In [None]:
import numpy as np
import pandas as pd

In [None]:
# local environment
# DATA_INPUT_DIR = 'data'
# DATA_OUTPUT_DIR = 'data'

In [None]:
# kaggle environment
DATA_INPUT_DIR = '/kaggle/input/h-and-m-personalized-fashion-recommendations'
DATA_OUTPUT_DIR = '.'

# About

This notebook will create parquet files for the H&M Fashion Recommendation data set. Main purpose is to save memory and make the data load faster. A minimal set of data cleaning and transformation is included:

- customers.age==NA has been mapped to -1
- customers.customer_id has been converted to integer codes, mappings to original ids in customer_ids.parquet
- customers.postal_code has been converted to integer codes, no mapping file created to revert this
- most of the article categories have been converted to categorical variables, original category ids have been dropped
- transactions_train.price multiplied with 590 (most likely the original price in euros)
- two new datetime features for transaction data instead of the date
  - *yearday* - integer representation of the date, ranges from 0 to 733, makes it easy to calculate differences in days
  - *week* - integer representation of the week, ranges from 0 to 104, 105 is the week to be predicted

Result files:

- customers.parquet (corresponds to customers.csv with new customer_id)
- customer_ids.parquet (mapping from new customer_id to original customer_id)
- articles.parquet (corresponds to articles.csv)
- sales.parquet (corresponds to transactions_train.csv, contains new customer_id)
- sample_submission.parquet (corresponds to sample_submission.csv, contains original customer_id)

# Customers

In [None]:
customers = pd.read_csv(f'{DATA_INPUT_DIR}/customers.csv')

In [None]:
customers.loc[customers.fashion_news_frequency=='None', 'fashion_news_frequency'] = 'NONE'
customers.fashion_news_frequency = customers.fashion_news_frequency.astype('category')

In [None]:
customers.loc[customers.FN.isna(), 'FN'] = 0
customers.FN = customers.FN.astype('bool')
customers.loc[customers.Active.isna(), 'Active'] = 0
customers.Active = customers.Active.astype('bool')

In [None]:
customers.club_member_status = customers.club_member_status.astype('category')

In [None]:
customers.loc[customers.age.isna(), 'age'] = -1
customers.age = customers.age.astype('int8')

In [None]:
customers.postal_code = customers.postal_code.astype('category').cat.codes

In [None]:
customers['customer_id_original'] = customers.customer_id
customers['customer_id'] = customers.index.values.astype('int32')

In [None]:
customers[['customer_id', 'customer_id_original']].to_parquet(f'{DATA_OUTPUT_DIR}/customer_ids.parquet', compression='gzip')

In [None]:
customers.drop(columns='customer_id_original', inplace=True)
customers.to_parquet(f'{DATA_OUTPUT_DIR}/customers.parquet', compression='gzip')

In [None]:
customers.head()

# Articles

In [None]:
articles = pd.read_csv(f'{DATA_INPUT_DIR}/articles.csv')

In [None]:
articles['product_type'] = articles.product_type_name.astype('category')
articles.drop(columns=['product_type_no', 'product_type_name'], inplace=True)

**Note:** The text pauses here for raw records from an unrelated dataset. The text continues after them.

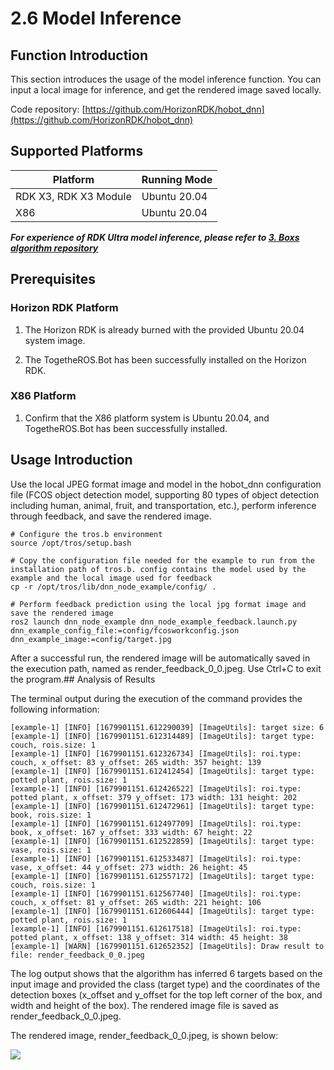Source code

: # 2.6 Model Inference

## Function Introduction

This section introduces the usage of the model inference function. You can input a local image for inference, and get the rendered image saved locally.

Code repository: [https://github.com/HorizonRDK/hobot_dnn](https://github.com/HorizonRDK/hobot_dnn)

## Supported Platforms

| Platform    | Running Mode     |
| ------------ | ---------------- |
| RDK X3, RDK X3 Module| Ubuntu 20.04 |
| X86     | Ubuntu 20.04 |

***For experience of RDK Ultra model inference, please refer to [3. Boxs algorithm repository](../category/boxs/)***

## Prerequisites

### Horizon RDK Platform

1. The Horizon RDK is already burned with the provided Ubuntu 20.04 system image.

2. The TogetheROS.Bot has been successfully installed on the Horizon RDK.

### X86 Platform

1. Confirm that the X86 platform system is Ubuntu 20.04, and TogetheROS.Bot has been successfully installed.

## Usage Introduction

Use the local JPEG format image and model in the hobot_dnn configuration file (FCOS object detection model, supporting 80 types of object detection including human, animal, fruit, and transportation, etc.), perform inference through feedback, and save the rendered image.

```shell
# Configure the tros.b environment
source /opt/tros/setup.bash

# Copy the configuration file needed for the example to run from the installation path of tros.b. config contains the model used by the example and the local image used for feedback
cp -r /opt/tros/lib/dnn_node_example/config/ .

# Perform feedback prediction using the local jpg format image and save the rendered image
ros2 launch dnn_node_example dnn_node_example_feedback.launch.py dnn_example_config_file:=config/fcosworkconfig.json dnn_example_image:=config/target.jpg
```

After a successful run, the rendered image will be automatically saved in the execution path, named as render_feedback_0_0.jpeg. Use Ctrl+C to exit the program.## Analysis of Results

The terminal output during the execution of the command provides the following information:

```text
[example-1] [INFO] [1679901151.612290039] [ImageUtils]: target size: 6
[example-1] [INFO] [1679901151.612314489] [ImageUtils]: target type: couch, rois.size: 1
[example-1] [INFO] [1679901151.612326734] [ImageUtils]: roi.type: couch, x_offset: 83 y_offset: 265 width: 357 height: 139
[example-1] [INFO] [1679901151.612412454] [ImageUtils]: target type: potted plant, rois.size: 1
[example-1] [INFO] [1679901151.612426522] [ImageUtils]: roi.type: potted plant, x_offset: 379 y_offset: 173 width: 131 height: 202
[example-1] [INFO] [1679901151.612472961] [ImageUtils]: target type: book, rois.size: 1
[example-1] [INFO] [1679901151.612497709] [ImageUtils]: roi.type: book, x_offset: 167 y_offset: 333 width: 67 height: 22
[example-1] [INFO] [1679901151.612522859] [ImageUtils]: target type: vase, rois.size: 1
[example-1] [INFO] [1679901151.612533487] [ImageUtils]: roi.type: vase, x_offset: 44 y_offset: 273 width: 26 height: 45
[example-1] [INFO] [1679901151.612557172] [ImageUtils]: target type: couch, rois.size: 1
[example-1] [INFO] [1679901151.612567740] [ImageUtils]: roi.type: couch, x_offset: 81 y_offset: 265 width: 221 height: 106
[example-1] [INFO] [1679901151.612606444] [ImageUtils]: target type: potted plant, rois.size: 1
[example-1] [INFO] [1679901151.612617518] [ImageUtils]: roi.type: potted plant, x_offset: 138 y_offset: 314 width: 45 height: 38
[example-1] [WARN] [1679901151.612652352] [ImageUtils]: Draw result to file: render_feedback_0_0.jpeg
```

The log output shows that the algorithm has inferred 6 targets based on the input image and provided the class (target type) and the coordinates of the detection boxes (x_offset and y_offset for the top left corner of the box, and width and height of the box). The rendered image file is saved as render_feedback_0_0.jpeg.

The rendered image, render_feedback_0_0.jpeg, is shown below:

![](./image/ai_predict/render1.jpg)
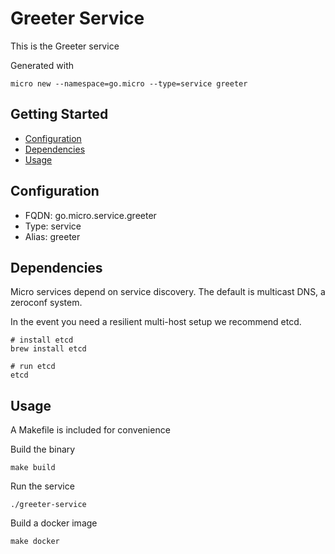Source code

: # Greeter Service

This is the Greeter service

Generated with

```
micro new --namespace=go.micro --type=service greeter
```

## Getting Started

- [Configuration](#configuration)
- [Dependencies](#dependencies)
- [Usage](#usage)

## Configuration

- FQDN: go.micro.service.greeter
- Type: service
- Alias: greeter

## Dependencies

Micro services depend on service discovery. The default is multicast DNS, a zeroconf system.

In the event you need a resilient multi-host setup we recommend etcd.

```
# install etcd
brew install etcd

# run etcd
etcd
```

## Usage

A Makefile is included for convenience

Build the binary

```
make build
```

Run the service
```
./greeter-service
```

Build a docker image
```
make docker
```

articles['graphical_appearance'] = articles.graphical_appearance_name.astype('category')
articles.drop(columns=['graphical_appearance_no', 'graphical_appearance_name'], inplace=True)

articles['colour_group'] = articles.colour_group_name.astype('category')
articles.drop(columns=['colour_group_code', 'colour_group_name'], inplace=True)

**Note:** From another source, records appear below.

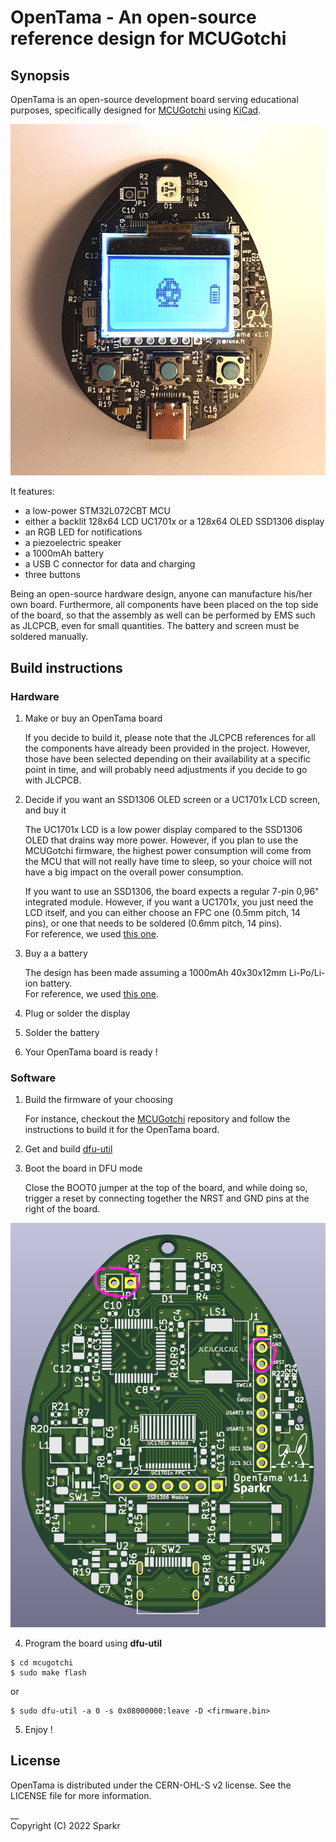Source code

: 
# OpenTama - An open-source reference design for MCUGotchi


## Synopsis

OpenTama is an open-source development board serving educational purposes, specifically designed for [MCUGotchi](https://github.com/jcrona/mcugotchi/) using [KiCad](https://www.kicad.org/).

![OpenTama board](misc/OpenTama.jpg)

It features:
* a low-power STM32L072CBT MCU
* either a backlit 128x64 LCD UC1701x or a 128x64 OLED SSD1306 display
* an RGB LED for notifications
* a piezoelectric speaker
* a 1000mAh battery
* a USB C connector for data and charging
* three buttons

Being an open-source hardware design, anyone can manufacture his/her own board. Furthermore, all components have been placed on the top side of the board, so that the assembly as well can be performed by EMS such as JLCPCB, even for small quantities. The battery and screen must be soldered manually.


## Build instructions
### Hardware

1. Make or buy an OpenTama board

	If you decide to build it, please note that the JLCPCB references for all the components have already been provided in the project. However, those have been selected depending on their availability at a specific point in time, and will probably need adjustments if you decide to go with JLCPCB.

2. Decide if you want an SSD1306 OLED screen or a UC1701x LCD screen, and buy it

	The UC1701x LCD is a low power display compared to the SSD1306 OLED that drains way more power. However, if you plan to use the MCUGotchi firmware, the highest power consumption will come from the MCU that will not really have time to sleep, so your choice will not have a big impact on the overall power consumption.

	If you want to use an SSD1306, the board expects a regular 7-pin 0,96" integrated module. However, if you want a UC1701x, you just need the LCD itself, and you can either choose an FPC one (0.5mm pitch, 14 pins), or one that needs to be soldered (0.6mm pitch, 14 pins).  
For reference, we used [this one](https://www.aliexpress.com/item/32828607106.html).

3. Buy a a battery

	The design has been made assuming a 1000mAh 40x30x12mm Li-Po/Li-ion battery.  
For reference, we used [this one](https://www.aliexpress.com/item/4000742443431.html).

4. Plug or solder the display

5. Solder the battery

6. Your OpenTama board is ready !


### Software
1. Build the firmware of your choosing

	For instance, checkout the [MCUGotchi](https://github.com/jcrona/mcugotchi/) repository and follow the instructions to build it for the OpenTama board.

2. Get and build [dfu-util](http://dfu-util.sourceforge.net/)

3. Boot the board in DFU mode

	Close the BOOT0 jumper at the top of the board, and while doing so, trigger a reset by connecting together the NRST and GND pins at the right of the board.

![OpenTama board](misc/OpenTama_PCB.png)

4. Program the board using __dfu-util__
```
$ cd mcugotchi
$ sudo make flash
```
or
```
$ sudo dfu-util -a 0 -s 0x08000000:leave -D <firmware.bin>
```

5. Enjoy !


## License

OpenTama is distributed under the CERN-OHL-S v2 license. See the LICENSE file for more information.

__  
Copyright (C) 2022 Sparkr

articles['perceived_colour_value'] = articles.perceived_colour_value_name.astype('category')
articles.drop(columns=['perceived_colour_value_id', 'perceived_colour_value_name'], inplace=True)

articles['perceived_colour_master'] = articles.perceived_colour_master_name.astype('category')
articles.drop(columns=['perceived_colour_master_id', 'perceived_colour_master_name'], inplace=True)

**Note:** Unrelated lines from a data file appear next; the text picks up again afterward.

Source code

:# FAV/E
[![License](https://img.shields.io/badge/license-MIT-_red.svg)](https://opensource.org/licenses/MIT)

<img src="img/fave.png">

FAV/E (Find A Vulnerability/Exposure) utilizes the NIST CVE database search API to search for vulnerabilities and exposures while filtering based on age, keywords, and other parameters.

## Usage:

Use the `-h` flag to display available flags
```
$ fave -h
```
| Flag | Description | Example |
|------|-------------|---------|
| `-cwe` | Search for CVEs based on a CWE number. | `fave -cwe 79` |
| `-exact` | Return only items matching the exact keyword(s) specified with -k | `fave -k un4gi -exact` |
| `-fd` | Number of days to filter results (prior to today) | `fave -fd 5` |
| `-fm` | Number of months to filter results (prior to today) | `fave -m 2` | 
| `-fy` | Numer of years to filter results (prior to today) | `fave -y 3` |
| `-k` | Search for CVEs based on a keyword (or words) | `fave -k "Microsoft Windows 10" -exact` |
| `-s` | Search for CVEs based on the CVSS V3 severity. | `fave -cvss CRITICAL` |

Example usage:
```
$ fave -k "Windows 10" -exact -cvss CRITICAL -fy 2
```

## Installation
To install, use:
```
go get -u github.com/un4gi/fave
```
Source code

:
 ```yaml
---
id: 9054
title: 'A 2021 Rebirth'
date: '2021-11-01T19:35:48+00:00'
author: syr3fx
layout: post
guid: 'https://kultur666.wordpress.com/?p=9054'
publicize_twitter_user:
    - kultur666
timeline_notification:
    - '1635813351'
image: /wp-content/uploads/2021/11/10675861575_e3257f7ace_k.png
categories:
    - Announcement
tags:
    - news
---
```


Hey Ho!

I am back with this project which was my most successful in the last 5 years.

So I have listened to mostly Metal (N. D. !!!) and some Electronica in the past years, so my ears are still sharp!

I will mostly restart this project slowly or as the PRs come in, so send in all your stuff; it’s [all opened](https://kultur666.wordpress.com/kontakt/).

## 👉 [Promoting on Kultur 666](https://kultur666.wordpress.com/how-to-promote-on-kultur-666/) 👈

articles['index'] = articles.index_name.astype('category')
articles.drop(columns=['index_code', 'index_name'], inplace=True)

articles['index_group'] = articles.index_group_name.astype('category')
articles.drop(columns=['index_group_no', 'index_group_name'], inplace=True)

articles['section_name'] = articles.section_name.astype('category')
articles.drop(columns=['section_no', 'section_name'], inplace=True)

articles['garment_group'] = articles.garment_group_name.astype('category')
articles.drop(columns=['garment_group_no', 'garment_group_name'], inplace=True)

articles.product_code = articles.product_code.astype('int32')
articles.department_no = articles.department_no.astype('int32')

articles.product_group_name = articles.product_group_name.astype('category')

articles.article_id = articles.article_id.astype('int32')
articles.product_code = articles.product_code.astype('int32')

In [None]:
articles.to_parquet(f'{DATA_OUTPUT_DIR}/articles.parquet', compression='gzip')

In [None]:
articles.head()

# Sales

In [None]:
sales = pd.read_csv(f'{DATA_INPUT_DIR}/transactions_train.csv')

In [None]:
sales.info(memory_usage='deep')

In [None]:
# descramble original price and round to cents
sales['price'] = (np.round(sales.price*590*100)/100).astype('float32')

In [None]:
sales.t_dat = sales.t_dat.astype('datetime64')
sales.article_id = sales.article_id.astype('int32')

In [None]:
# sales_channel_id 1: offline, 2: online
sales['online_channel'] = (sales.sales_channel_id-1).astype('bool')
sales.drop(columns='sales_channel_id', inplace=True)

In [None]:
# yearday represents each day with a simple int > faster calculation of diffs, etc.
sales['yearday'] = (sales.t_dat.dt.day_of_year + (sales.t_dat.dt.year-sales.t_dat.dt.year.min())*365).astype('int16')
sales['yearday'] = sales.yearday - sales.yearday.min()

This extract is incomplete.